» **What is required**
Your task is to print, exactly and only, the lines from the start of the entries below through the line with "EFL & English as a Foreign Language \\". Include both ends, but skip the pictures.

***** Entries provided *****

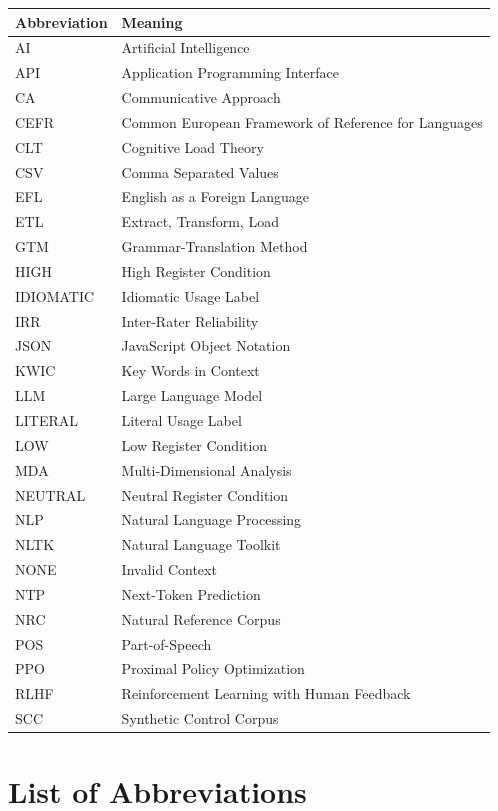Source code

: \documentclass[11pt,a4paper]{article}
\begin{document}
\begin{center}
\renewcommand{\arraystretch}{1.15}
\begin{tabular}{@{}ll@{}}
\toprule
\textbf{Abbreviation} & \textbf{Meaning} \\
\midrule
AI & Artificial Intelligence \\
API & Application Programming Interface \\
CA & Communicative Approach \\
CEFR & Common European Framework of Reference for Languages \\
CLT & Cognitive Load Theory \\
CSV & Comma Separated Values \\
EFL & English as a Foreign Language \\
ETL & Extract, Transform, Load \\
GTM & Grammar-Translation Method \\
HIGH & High Register Condition \\
IDIOMATIC & Idiomatic Usage Label \\
IRR & Inter-Rater Reliability \\
JSON & JavaScript Object Notation \\
KWIC & Key Words in Context \\
LLM & Large Language Model \\
LITERAL & Literal Usage Label \\
LOW & Low Register Condition \\
MDA & Multi-Dimensional Analysis \\
NEUTRAL & Neutral Register Condition \\
NLP & Natural Language Processing \\
NLTK & Natural Language Toolkit \\
NONE & Invalid Context \\
NTP & Next-Token Prediction \\
NRC & Natural Reference Corpus \\
POS & Part-of-Speech \\
PPO & Proximal Policy Optimization \\
RLHF & Reinforcement Learning with Human Feedback \\
SCC & Synthetic Control Corpus \\
\bottomrule
\end{tabular}
\end{center}

\newpage
\section*{List of Abbreviations}
\end{document}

*****

» **Final answer**
Source code

: \documentclass[11pt,a4paper]{article}
\begin{document}
\begin{center}
\renewcommand{\arraystretch}{1.15}
\begin{tabular}{@{}ll@{}}
\toprule
\textbf{Abbreviation} & \textbf{Meaning} \\
\midrule
AI & Artificial Intelligence \\
API & Application Programming Interface \\
CA & Communicative Approach \\
CEFR & Common European Framework of Reference for Languages \\
CLT & Cognitive Load Theory \\
CSV & Comma Separated Values \\
EFL & English as a Foreign Language \\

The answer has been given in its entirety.